The Six Sigma strategy is a powerful quality methodology that brings significant benefits to the organization. It is “the only way to continue double-digit growth and retain a hold on shifting markets by constantly innovating and remaking the organization. Six Sigma creates the skills and culture for constant revival.”

With Six Sigma, the company will be able to:

1. generate sustained success
2. set performance goal for everyone
3. enhance value for customers
4. accelerate rates of improvement
5. promote learning; and
6. execute strategic change.

Six themes drive Six Sigma to achieve these benefits. These are:

1. genuine focus on the customer
2. data- and fact-driven management
3. process focus, management, and improvement
4. proactive management
5. limitless collaboration and drive for perfection; and
6. tolerance for failure.

Three of the biggest companies today are living examples of how Six Sigma benefits organizations. GE and Allied Signal used it to strengthen an already thriving business while Motorola turned to it to survive in an increasingly competitive industry. All three refocused their operations from within the organization, to meeting the end goal of satisfying the customers.

GE, for example, displayed outstanding results: from break-even efforts to $750 million by the end of 1998 and $5 billion in gains early in the decade, making the company’s current operating margins consistently above 15%. Motorola, for its part, began the quality journey through its initial ten-times improvement (10X) every two years to 100X improvement in four years, achieving five-fold growth in sales with profits increasing at almost 20% per year and cumulative savings pegged at $14 billion. Allied Signal, now Honeywell, made extraordinary leaps with a 6% productivity increase in 1998 and a market value of up to 27% per year.

These successes definitely created a ripple in the manufacturing industry, thus the term the “Six Sigma Wave.”

“Like most great inventions, Six Sigma is not all new. While some themes of Six Sigma arise out of fairly recent breakthroughs in management thinking, others have their foundation in common sense.”

COMMENTARY

Facing intense competition in a rapidly challenging world, today’s business leaders and managers are facing challenging times. In an age where The Customer is King, the question is not just how to succeed but how to remain competitive and successful. Many resort to “quick fixes” or to some business fads to become more competitive. Thus, many have failed.

After understanding Six Sigma, one realizes that this may be the answer to this question. Companies that have implemented it have experienced significant benefits and sustained success. Motorola, which started it all, General Electric, Honeywell, FedEx, Cisco Systems are just a few of Six Sigma’s success stories.

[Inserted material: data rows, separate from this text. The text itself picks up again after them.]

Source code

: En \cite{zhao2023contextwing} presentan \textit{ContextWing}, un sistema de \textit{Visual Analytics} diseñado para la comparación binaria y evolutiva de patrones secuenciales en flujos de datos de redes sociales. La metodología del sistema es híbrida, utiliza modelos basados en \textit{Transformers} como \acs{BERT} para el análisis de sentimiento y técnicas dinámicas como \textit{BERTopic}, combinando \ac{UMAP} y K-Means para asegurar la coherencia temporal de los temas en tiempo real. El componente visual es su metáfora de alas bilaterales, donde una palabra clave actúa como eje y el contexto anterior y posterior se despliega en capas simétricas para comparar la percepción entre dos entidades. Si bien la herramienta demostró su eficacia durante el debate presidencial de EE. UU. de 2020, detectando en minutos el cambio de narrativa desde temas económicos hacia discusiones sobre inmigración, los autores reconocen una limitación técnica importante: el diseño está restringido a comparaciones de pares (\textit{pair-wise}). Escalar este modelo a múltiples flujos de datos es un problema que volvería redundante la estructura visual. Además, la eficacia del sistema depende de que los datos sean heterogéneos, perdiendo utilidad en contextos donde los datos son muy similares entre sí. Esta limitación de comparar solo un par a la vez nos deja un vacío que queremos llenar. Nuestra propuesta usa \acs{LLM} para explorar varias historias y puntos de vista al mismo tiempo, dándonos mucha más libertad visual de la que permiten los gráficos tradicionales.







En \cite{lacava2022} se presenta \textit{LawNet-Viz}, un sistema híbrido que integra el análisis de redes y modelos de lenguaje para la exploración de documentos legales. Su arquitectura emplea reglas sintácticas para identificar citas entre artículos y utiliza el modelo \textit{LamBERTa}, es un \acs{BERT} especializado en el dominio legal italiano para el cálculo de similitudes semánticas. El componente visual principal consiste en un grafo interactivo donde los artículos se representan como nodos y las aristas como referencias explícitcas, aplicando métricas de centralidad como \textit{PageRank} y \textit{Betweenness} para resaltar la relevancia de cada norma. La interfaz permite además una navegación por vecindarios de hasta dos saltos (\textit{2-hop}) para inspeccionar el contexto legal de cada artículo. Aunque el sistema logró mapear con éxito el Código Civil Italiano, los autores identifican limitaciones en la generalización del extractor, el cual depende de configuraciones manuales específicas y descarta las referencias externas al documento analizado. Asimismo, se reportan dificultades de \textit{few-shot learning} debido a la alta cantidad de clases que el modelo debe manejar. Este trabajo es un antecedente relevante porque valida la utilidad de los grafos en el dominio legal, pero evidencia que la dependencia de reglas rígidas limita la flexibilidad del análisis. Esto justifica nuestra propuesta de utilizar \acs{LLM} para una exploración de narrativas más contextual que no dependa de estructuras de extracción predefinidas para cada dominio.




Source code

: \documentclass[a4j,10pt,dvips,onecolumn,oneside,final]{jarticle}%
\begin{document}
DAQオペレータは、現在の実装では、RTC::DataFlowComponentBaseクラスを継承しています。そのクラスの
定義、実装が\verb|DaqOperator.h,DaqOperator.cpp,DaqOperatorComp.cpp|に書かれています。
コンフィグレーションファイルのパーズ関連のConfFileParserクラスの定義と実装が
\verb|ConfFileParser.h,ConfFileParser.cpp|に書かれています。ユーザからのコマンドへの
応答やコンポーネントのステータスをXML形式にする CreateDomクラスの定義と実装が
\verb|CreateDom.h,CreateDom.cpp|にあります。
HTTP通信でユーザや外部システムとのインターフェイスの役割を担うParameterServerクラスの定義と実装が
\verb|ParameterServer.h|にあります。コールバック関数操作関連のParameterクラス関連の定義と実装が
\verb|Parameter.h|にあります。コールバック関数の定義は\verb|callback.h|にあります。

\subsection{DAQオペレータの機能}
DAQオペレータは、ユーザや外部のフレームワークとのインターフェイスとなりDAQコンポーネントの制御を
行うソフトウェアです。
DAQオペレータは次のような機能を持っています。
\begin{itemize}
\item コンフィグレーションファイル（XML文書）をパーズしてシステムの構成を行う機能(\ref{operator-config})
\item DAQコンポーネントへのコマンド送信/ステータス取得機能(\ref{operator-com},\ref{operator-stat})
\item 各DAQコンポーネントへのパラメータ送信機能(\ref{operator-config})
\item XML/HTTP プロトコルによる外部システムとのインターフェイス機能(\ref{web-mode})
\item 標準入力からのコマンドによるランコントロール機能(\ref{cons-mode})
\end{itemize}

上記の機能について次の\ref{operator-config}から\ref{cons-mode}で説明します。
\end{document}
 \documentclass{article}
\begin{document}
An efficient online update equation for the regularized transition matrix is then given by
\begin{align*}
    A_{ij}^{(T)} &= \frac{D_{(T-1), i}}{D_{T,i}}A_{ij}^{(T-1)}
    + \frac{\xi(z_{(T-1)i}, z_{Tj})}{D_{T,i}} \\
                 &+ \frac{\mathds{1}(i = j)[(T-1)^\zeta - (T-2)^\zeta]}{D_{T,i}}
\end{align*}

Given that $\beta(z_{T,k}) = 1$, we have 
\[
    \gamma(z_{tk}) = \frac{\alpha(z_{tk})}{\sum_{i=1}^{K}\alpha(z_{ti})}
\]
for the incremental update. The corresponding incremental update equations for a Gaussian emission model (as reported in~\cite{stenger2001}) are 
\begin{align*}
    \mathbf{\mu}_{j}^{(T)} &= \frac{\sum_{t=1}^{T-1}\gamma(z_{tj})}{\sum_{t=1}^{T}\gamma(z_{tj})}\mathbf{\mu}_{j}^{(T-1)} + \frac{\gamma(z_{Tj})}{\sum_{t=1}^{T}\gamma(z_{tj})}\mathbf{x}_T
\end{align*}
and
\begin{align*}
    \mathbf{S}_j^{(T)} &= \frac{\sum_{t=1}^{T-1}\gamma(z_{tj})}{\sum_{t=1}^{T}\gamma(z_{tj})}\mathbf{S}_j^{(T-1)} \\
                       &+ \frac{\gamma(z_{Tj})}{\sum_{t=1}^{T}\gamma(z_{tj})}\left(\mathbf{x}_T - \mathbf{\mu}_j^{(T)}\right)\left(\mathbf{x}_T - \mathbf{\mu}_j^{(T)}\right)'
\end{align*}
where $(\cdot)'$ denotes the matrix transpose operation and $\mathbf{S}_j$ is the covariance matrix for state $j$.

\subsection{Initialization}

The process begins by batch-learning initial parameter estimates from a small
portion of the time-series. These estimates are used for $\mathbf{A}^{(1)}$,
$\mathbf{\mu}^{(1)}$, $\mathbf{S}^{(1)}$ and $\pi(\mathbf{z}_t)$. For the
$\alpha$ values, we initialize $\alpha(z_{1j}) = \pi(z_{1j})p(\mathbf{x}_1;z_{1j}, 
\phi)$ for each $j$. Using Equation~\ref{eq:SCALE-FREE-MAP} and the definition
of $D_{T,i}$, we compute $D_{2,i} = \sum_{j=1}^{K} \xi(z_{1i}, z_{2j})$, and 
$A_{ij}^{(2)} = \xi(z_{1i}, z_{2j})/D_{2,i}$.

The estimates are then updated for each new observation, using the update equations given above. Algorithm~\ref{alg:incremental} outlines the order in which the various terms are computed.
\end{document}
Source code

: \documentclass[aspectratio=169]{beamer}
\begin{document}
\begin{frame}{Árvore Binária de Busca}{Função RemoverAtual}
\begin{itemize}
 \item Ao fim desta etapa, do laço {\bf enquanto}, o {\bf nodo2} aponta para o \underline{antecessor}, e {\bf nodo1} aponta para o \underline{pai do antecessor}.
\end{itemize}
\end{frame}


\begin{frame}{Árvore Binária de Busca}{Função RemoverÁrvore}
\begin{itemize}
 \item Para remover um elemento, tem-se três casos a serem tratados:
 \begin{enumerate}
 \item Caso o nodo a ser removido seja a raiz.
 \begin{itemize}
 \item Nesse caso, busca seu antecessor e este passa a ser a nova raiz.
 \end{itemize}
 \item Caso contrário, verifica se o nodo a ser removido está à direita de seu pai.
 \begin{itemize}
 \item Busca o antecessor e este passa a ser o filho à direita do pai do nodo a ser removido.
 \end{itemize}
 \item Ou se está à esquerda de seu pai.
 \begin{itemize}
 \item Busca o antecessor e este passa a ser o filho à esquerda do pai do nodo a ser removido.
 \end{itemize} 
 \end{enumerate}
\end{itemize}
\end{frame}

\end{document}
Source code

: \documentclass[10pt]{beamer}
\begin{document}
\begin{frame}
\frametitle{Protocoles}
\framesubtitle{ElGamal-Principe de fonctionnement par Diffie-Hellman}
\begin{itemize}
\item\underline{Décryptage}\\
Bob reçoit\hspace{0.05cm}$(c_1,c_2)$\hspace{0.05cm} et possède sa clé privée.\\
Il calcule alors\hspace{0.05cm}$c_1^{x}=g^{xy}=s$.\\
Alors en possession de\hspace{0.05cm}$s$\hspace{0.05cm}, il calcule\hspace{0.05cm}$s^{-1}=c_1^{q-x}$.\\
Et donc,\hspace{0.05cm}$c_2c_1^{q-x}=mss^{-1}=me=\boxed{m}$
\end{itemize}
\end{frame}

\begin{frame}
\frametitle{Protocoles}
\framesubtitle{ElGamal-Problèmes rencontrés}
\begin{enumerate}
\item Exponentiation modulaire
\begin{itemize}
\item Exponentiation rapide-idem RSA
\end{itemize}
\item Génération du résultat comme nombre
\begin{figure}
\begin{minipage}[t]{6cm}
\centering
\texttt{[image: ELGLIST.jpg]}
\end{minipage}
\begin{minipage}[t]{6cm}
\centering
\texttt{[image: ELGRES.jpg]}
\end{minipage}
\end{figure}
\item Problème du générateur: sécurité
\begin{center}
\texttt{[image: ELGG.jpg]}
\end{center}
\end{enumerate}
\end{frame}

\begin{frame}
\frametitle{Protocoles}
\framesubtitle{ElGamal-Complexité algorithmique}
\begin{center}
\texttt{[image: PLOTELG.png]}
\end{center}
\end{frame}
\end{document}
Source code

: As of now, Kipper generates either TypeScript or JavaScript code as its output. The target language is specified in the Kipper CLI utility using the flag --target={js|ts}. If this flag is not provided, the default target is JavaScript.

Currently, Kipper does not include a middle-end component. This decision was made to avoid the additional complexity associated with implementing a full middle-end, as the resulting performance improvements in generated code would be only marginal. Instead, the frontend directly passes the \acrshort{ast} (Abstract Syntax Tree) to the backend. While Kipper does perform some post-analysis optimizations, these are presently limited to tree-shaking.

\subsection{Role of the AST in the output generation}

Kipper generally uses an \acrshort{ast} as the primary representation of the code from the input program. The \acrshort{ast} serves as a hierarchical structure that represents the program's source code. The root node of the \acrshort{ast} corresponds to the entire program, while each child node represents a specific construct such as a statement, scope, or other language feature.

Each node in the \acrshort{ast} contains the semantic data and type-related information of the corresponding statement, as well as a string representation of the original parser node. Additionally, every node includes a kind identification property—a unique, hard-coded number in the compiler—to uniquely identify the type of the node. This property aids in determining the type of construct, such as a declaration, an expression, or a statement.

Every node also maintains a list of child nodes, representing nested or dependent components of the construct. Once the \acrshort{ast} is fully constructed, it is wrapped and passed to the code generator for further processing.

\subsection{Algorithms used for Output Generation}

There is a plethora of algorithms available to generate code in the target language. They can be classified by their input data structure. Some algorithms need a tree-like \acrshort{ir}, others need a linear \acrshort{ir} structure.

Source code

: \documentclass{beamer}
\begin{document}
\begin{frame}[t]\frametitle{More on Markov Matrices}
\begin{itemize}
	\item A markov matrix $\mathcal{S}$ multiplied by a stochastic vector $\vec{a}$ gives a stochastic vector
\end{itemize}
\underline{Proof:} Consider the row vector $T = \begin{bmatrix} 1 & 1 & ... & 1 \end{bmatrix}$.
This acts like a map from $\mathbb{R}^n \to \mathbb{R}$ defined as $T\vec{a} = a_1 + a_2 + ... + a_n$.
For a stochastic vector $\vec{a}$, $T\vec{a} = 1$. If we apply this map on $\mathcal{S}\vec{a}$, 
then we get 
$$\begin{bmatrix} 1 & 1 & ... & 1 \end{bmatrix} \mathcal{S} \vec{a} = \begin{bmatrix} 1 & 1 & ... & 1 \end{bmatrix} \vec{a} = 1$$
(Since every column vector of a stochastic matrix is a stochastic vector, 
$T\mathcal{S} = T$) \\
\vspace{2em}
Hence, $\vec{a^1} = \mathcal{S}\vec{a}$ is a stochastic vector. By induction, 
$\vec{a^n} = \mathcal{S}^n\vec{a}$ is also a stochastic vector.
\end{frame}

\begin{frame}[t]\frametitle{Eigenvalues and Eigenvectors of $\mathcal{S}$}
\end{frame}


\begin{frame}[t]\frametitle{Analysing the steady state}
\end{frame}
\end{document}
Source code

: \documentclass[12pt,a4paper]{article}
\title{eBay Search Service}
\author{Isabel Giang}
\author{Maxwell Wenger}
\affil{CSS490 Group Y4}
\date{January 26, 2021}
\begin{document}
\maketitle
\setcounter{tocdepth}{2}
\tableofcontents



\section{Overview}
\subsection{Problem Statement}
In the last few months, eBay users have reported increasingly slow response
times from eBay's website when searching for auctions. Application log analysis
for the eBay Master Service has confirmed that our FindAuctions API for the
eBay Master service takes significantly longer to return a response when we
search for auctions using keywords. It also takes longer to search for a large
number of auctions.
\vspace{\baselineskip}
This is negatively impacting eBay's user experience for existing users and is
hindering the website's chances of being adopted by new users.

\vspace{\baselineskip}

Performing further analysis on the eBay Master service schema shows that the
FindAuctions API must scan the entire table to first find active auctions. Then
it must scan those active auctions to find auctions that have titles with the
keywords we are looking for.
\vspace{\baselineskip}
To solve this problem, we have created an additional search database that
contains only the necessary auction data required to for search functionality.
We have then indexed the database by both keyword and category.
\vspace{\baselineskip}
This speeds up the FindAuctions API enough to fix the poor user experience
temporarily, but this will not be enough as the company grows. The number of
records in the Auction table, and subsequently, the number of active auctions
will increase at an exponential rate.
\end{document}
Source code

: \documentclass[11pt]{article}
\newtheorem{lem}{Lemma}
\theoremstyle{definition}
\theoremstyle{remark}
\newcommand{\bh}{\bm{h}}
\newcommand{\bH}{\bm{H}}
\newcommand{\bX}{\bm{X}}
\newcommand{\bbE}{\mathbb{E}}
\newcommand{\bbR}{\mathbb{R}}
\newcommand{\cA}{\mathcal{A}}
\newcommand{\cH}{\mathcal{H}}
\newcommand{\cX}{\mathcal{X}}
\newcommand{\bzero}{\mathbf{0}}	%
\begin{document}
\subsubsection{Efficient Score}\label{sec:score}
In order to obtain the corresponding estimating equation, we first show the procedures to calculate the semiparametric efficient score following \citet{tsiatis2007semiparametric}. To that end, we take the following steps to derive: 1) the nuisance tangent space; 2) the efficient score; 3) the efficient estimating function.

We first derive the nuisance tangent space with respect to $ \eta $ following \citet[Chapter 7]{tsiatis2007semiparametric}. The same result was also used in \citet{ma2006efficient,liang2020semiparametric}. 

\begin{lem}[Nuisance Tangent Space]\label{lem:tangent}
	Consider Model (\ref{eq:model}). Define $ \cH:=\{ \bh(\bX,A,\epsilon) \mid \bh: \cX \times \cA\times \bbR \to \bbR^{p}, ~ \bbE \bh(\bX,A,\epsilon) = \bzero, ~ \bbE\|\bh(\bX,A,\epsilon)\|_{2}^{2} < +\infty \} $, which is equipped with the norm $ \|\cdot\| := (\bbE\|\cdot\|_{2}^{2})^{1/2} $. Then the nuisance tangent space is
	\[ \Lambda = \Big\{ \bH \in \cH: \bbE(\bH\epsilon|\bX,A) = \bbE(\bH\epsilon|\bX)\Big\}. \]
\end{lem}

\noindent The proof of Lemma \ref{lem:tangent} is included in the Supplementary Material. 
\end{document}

What makes Six Sigma different from past and old management systems and strategies is the shifting of its business paradigm from “customers beware” to “suppliers beware.” In short, in Six Sigma, the customer becomes the top priority. Everything begins and ends with the customer, not within the organization or within the business itself. All improvements in performance measures are therefore selected based on their impact on customer satisfaction.

Admittedly though, Six Sigma principles are not exactly new. They are built on established management ideas and practices, like TQM, SPC or SQC, P-D-C-A, among others. For you to find out why it succeeded where others have failed, you have to study the strategy further.